Eigishi lui expliqua leur couvre-feu de vingt heures à six heures et l'interdiction de sortir seule, la seule exception étant pour se rendre au lycée. C'était de bonnes mesures en attendant que la situation se calme pour de bon. Mais elles ne parviennent pas à rassurer Eigishi-san. Tsukishima posa son menton dans sa paume ; ses yeux traînèrent sur ses figurines de dinosaures sans les voir.
— Et tu veux quand même venir à Tokyo ?
— Oui.
Timbre tranchant, décidé. Le jeune garçon battit des cils avec surprise. Malgré son « je flippe ma race », elle se bornait à aller voir les Nationales ?
Elle pouvait les regarder à la télévision. Elle n'aurait pas à se mettre en danger en se déplaçant jusqu'à la capitale. Son absence le décevrait certes, au fond ; mais le contexte l'enveloppant contrebalançait toute pointe d'amertume. La sécurité d'Eigishi devait primer sur tout le reste. Et sa famille est d'accord pour qu'elle se déplace ?
— Tes parents t'ont vraiment donnée feu vert ?
— Ma mère a parlé de notes et de classement, avoua-t-elle.
Eigishi ne voyait pas du tout le problème.
— Et je ne comprends pas pourquoi.
Et cette fois-ci, Tsukishima non plus.
— La discussion était normale : j'ai dit quelque chose comme « Huit heures trente. Si nous prenons le train, il faudra partir à six heures au plus tard. Avec la voiture, deux heures du matin. Je suppose que c'est compromis ».
Est-ce que tu viens de te citer ? C'est quoi, cette précision ?!
— Et elle a répondu « Quel a été ton score, aux examens de décembre ? », donc je lui ai donnée mes notes. Si c'est pour me récompenser, c'est fichu : j'ai perdu trois places.
— Ça dépend de ton dernier classement.
Malgré sa voix neutre, Tsukishima commençait à sérieusement froncer les sourcils. J'aimerais bien savoir à quoi ressemble son bulletin. Cela dit, c'est peut-être indiscret de lui demander ça directement. Mais passer par des combines ridicules, je ne...
— Quatrième, soupira-t-elle, donc je ne suis plus dans le top trois.

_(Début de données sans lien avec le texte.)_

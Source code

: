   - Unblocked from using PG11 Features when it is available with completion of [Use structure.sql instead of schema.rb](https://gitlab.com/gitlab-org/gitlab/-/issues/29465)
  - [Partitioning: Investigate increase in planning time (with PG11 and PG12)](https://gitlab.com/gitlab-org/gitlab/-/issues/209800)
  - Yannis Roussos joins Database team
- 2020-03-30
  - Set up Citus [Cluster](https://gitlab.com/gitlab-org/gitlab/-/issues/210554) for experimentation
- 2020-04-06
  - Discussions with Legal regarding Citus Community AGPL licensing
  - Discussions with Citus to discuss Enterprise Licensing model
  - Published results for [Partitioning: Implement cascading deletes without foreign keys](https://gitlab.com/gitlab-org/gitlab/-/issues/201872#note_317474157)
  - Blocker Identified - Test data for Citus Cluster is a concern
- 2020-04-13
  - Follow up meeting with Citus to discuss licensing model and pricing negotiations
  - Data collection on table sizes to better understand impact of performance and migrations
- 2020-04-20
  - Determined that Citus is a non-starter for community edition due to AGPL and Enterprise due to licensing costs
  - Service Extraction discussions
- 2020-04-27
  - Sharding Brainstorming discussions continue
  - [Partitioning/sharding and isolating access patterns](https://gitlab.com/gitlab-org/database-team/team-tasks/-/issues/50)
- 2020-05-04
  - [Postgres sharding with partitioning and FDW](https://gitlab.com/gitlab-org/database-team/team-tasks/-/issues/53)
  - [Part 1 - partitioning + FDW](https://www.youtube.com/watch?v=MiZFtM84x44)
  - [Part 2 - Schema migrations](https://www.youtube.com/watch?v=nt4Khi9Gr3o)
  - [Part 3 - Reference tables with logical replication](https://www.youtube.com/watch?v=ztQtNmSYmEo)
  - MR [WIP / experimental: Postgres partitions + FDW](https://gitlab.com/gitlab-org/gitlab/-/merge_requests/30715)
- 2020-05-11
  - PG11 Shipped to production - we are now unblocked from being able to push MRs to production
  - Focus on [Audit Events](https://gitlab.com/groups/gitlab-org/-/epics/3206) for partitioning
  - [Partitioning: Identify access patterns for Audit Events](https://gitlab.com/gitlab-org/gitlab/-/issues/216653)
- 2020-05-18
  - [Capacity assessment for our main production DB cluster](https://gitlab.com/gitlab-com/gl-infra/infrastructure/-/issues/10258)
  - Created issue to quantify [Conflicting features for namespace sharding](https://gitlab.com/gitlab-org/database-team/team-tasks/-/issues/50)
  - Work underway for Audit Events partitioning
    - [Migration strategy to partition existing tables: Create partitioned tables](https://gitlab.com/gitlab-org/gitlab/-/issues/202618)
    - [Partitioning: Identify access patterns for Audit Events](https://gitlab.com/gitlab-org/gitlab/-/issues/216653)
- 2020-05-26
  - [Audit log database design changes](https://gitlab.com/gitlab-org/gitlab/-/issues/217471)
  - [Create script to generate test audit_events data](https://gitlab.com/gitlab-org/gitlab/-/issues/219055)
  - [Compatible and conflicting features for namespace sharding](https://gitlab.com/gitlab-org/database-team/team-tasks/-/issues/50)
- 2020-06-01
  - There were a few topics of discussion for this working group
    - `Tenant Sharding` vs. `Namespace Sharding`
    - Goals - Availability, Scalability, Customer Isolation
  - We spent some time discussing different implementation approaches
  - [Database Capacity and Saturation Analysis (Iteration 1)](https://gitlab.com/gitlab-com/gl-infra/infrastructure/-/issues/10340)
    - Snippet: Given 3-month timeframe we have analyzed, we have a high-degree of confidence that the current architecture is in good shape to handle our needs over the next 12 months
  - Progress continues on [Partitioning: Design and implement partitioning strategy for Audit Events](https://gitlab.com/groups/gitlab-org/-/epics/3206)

Il s'étrangla derechef avec sa salive ; l'adolescente poussa une exclamation surprise tandis qu'il se frappait le torse, les yeux écarquillés.
— Tsukishima-kun ? Ça...
L'intéressé posa son téléphone avant d'entendre la suite ; il reprit sa respiration avec labeur puis posa ses doigts sur ses tempes. Il se retrouvait sur le cul. Quatrième à Shiratorizawa, ce lycée ridiculement réputé. Désormais, connaître les résultats de cette fille le terrorisait. Il avait une fichue élite à l'autre bout du fil. Non, non, cette fichue élite, il échangeait avec elle tous les jours. Pire, elle s'était bien trop rapprochée de lui...
« Je t'aime. »
Coup fatal. La voix feutrée d'Eigishi l'assomma pour de bon ; son pouls s'affola dans un mélange de confusion et d'embarras. Voici qu'il ne savait plus où donner de la tête, entre « je ne lui ai pas répondu », « c'était beaucoup trop franc » et autre « elle perd son temps avec moi ».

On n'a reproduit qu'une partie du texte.